Meinung
Ich hatte einen Traum
Sebastian Esser: "Mir schwante, dass es den Journalismus, den ich mir erträumt hatte, gar nicht mehr gab." (Foto: Martin Gommel)
Sebastian Esser wollte Journalismus der alten Schule machen: Reportagen, Politikerinterviews, Herumreisen. Als es soweit war, fand er es schrecklich, erzählt er in unserer Serie "Mein Blick auf den Journalismus". Dann startete er eigene Projekte. Text: Sebastian Esser
30.01.2024
Vielleicht ist es dir, liebe Leserin, lieber Leser, mal ähnlich gegangen: Du hast einen Traum. Aber als er wahr wird, ist alles anders.

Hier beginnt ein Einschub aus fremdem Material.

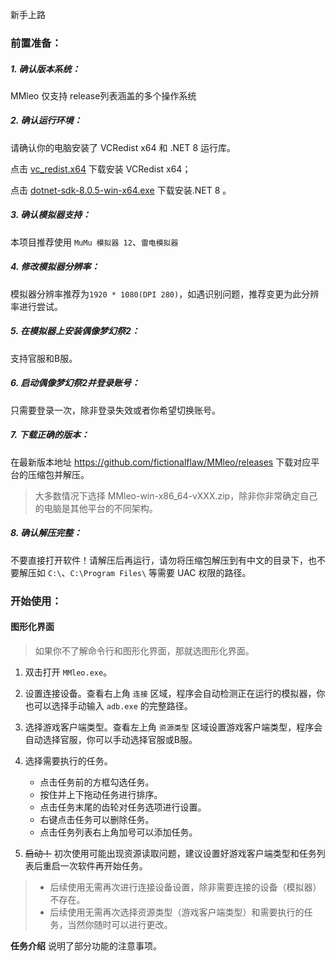 新手上路

### 前置准备：

##### 1. 确认版本系统：

MMleo 仅支持 release列表涵盖的多个操作系统

##### 2. 确认运行环境：

请确认你的电脑安装了 VCRedist x64 和 .NET 8 运行库。

点击 [vc_redist.x64](https://aka.ms/vs/17/release/vc_redist.x64.exe) 下载安装 VCRedist x64；

点击 [dotnet-sdk-8.0.5-win-x64.exe](https://download.visualstudio.microsoft.com/download/pr/ba3a1364-27d8-472e-a33b-5ce0937728aa/6f9495e5a587406c85af6f93b1c89295/dotnet-sdk-8.0.404-win-x64.exe) 下载安装.NET 8 。

##### 3. 确认模拟器支持：

本项目推荐使用 `MuMu 模拟器 12`、`雷电模拟器`

##### 4. 修改模拟器分辨率：

模拟器分辨率推荐为`1920 * 1080(DPI 280)`，如遇识别问题，推荐变更为此分辨率进行尝试。

##### 5. 在模拟器上安装偶像梦幻祭2：

支持官服和B服。

##### 6. 启动偶像梦幻祭2并登录账号：

只需要登录一次，除非登录失效或者你希望切换账号。

##### 7. 下载正确的版本：

在最新版本地址 <https://github.com/fictionalflaw/MMleo/releases> 下载对应平台的压缩包并解压。

> 大多数情况下选择 MMleo-win-x86_64-vXXX.zip，除非你非常确定自己的电脑是其他平台的不同架构。

##### 8. 确认解压完整：

不要直接打开软件！请解压后再运行，请勿将压缩包解压到有中文的目录下，也不要解压如 `C:\`、`C:\Program Files\` 等需要 UAC 权限的路径。

### 开始使用：

#### 图形化界面

> 如果你不了解命令行和图形化界面，那就选图形化界面。

   1. 双击打开 `MMleo.exe`。

   2. 设置连接设备。查看右上角 `连接` 区域，程序会自动检测正在运行的模拟器，你也可以选择手动输入 `adb.exe` 的完整路径。

   3. 选择游戏客户端类型。查看左上角 `资源类型` 区域设置游戏客户端类型，程序会自动选择官服，你可以手动选择官服或B服。

   4. 选择需要执行的任务。
      - 点击任务前的方框勾选任务。
      - 按住并上下拖动任务进行排序。
      - 点击任务末尾的齿轮对任务选项进行设置。
      - 右键点击任务可以删除任务。
      - 点击任务列表右上角加号可以添加任务。

   5. ~~启动！~~ 初次使用可能出现资源读取问题，建议设置好游戏客户端类型和任务列表后重启一次软件再开始任务。

> - 后续使用无需再次进行连接设备设置，除非需要连接的设备（模拟器）不存在。
> - 后续使用无需再次选择资源类型（游戏客户端类型）和需要执行的任务，当然你随时可以进行更改。

 **任务介绍** 说明了部分功能的注意事项。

Mein Traum war der Journalismus der alten Schule. Als junger Mann stellte ich mir vor, wie ich die politische Welt erleben und der Öffentlichkeit meine Perspektive darauf mitteilen würde. Kulturkritik als self expression. Ich wollte nah dran sein, meinen Namen in der Zeitung gedruckt sehen. Ich wollte so sein, wie Journalisten in den 90er Jahren noch waren: verwegene Männer – Frauen lasen ja höchstens mal die Nachrichten vor –, mitten im Geschehen, dem Rest erklärend, wie der Hase läuft.
Ich finde das heute unsympathisch. Aber damals gefiel mir dieser journalistische Größenwahn.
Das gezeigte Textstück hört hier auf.